◆ Source texts of formatted documents ◆
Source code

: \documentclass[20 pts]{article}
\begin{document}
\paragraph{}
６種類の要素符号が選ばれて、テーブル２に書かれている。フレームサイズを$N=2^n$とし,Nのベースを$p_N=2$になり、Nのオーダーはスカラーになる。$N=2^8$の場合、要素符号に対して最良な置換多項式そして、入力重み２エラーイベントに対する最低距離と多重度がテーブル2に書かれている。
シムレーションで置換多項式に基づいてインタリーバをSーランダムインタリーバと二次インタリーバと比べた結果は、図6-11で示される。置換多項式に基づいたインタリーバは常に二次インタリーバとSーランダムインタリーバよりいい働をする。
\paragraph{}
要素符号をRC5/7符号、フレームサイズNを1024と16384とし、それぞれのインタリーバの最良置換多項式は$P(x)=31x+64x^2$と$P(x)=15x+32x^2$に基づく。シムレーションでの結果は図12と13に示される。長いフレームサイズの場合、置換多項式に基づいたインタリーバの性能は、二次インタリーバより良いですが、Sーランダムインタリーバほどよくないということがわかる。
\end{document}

◆ WHAT YOU ARE ASKED TO DO ◆
Starting from the first line of the records above, retype each line exactly up to and including the one that contains "要素符号をRC5/7符号、フ", and nothing more.

◆ RESPONSE TO THE TASK ◆
Source code

: \documentclass[20 pts]{article}
\begin{document}
\paragraph{}
６種類の要素符号が選ばれて、テーブル２に書かれている。フレームサイズを$N=2^n$とし,Nのベースを$p_N=2$になり、Nのオーダーはスカラーになる。$N=2^8$の場合、要素符号に対して最良な置換多項式そして、入力重み２エラーイベントに対する最低距離と多重度がテーブル2に書かれている。
シムレーションで置換多項式に基づいてインタリーバをSーランダムインタリーバと二次インタリーバと比べた結果は、図6-11で示される。置換多項式に基づいたインタリーバは常に二次インタリーバとSーランダムインタリーバよりいい働をする。
\paragraph{}
要素符号をRC5/7符号、フレームサイズNを1024と16384とし、それぞれのインタリーバの最良置換多項式は$P(x)=31x+64x^2$と$P(x)=15x+32x^2$に基づく。シムレーションでの結果は図12と13に示される。長いフレームサイズの場合、置換多項式に基づいたインタリーバの性能は、二次インタリーバより良いですが、Sーランダムインタリーバほどよくないということがわかる。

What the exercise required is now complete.